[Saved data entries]
#####

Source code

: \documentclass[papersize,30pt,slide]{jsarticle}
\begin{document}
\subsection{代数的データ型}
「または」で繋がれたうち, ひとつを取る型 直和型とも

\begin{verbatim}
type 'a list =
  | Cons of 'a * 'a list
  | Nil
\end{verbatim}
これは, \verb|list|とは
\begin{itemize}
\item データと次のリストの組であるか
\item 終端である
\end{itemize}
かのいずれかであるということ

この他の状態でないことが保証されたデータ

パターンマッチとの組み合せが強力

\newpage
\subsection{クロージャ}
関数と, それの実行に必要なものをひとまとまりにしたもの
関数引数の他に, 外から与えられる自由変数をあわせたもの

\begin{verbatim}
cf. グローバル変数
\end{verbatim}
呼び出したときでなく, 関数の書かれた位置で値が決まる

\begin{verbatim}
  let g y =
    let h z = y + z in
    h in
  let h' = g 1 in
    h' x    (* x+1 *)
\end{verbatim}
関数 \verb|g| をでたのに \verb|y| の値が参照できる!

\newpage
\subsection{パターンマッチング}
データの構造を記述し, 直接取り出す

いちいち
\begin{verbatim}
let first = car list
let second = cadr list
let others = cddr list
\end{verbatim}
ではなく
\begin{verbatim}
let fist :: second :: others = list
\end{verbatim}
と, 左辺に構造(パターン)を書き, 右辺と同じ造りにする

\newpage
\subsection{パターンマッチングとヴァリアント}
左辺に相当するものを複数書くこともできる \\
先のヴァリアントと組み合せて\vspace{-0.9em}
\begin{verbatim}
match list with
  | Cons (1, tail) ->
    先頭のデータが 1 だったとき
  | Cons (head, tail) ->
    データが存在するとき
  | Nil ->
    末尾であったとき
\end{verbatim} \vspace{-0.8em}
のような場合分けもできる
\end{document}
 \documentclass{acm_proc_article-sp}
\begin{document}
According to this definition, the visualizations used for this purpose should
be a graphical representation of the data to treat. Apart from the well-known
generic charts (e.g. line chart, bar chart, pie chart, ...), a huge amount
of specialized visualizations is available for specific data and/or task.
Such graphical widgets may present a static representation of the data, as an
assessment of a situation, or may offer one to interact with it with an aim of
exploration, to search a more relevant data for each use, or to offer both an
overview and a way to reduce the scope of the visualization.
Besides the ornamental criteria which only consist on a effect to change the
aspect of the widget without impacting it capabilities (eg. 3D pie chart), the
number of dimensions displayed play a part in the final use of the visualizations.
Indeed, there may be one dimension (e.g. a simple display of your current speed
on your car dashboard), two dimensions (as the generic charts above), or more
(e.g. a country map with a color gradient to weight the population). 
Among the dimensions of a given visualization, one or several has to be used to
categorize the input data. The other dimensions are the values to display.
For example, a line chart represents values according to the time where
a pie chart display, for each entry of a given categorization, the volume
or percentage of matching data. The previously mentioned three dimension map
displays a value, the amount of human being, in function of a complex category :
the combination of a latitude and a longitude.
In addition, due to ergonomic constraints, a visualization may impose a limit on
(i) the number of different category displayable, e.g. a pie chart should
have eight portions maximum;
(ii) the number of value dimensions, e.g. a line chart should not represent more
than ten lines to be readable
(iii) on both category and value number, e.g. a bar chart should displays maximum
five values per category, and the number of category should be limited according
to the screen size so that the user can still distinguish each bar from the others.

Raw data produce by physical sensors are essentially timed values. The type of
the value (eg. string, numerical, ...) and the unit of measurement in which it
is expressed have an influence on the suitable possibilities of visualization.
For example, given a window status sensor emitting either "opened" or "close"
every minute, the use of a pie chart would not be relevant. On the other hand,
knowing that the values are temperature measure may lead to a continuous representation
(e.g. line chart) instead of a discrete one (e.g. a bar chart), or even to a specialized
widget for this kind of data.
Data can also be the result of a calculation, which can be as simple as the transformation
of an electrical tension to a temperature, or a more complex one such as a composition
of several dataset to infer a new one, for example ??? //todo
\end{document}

#####

Starting at the line that has "cf. グローバル変数" in the records above, restate word for word every line until the one that has "let others = cddr list", and include that one as well.

• _Reply_
cf. グローバル変数
\end{verbatim}
呼び出したときでなく, 関数の書かれた位置で値が決まる

\begin{verbatim}
  let g y =
    let h z = y + z in
    h in
  let h' = g 1 in
    h' x    (* x+1 *)
\end{verbatim}
関数 \verb|g| をでたのに \verb|y| の値が参照できる!

\newpage
\subsection{パターンマッチング}
データの構造を記述し, 直接取り出す

いちいち
\begin{verbatim}
let first = car list
let second = cadr list
let others = cddr list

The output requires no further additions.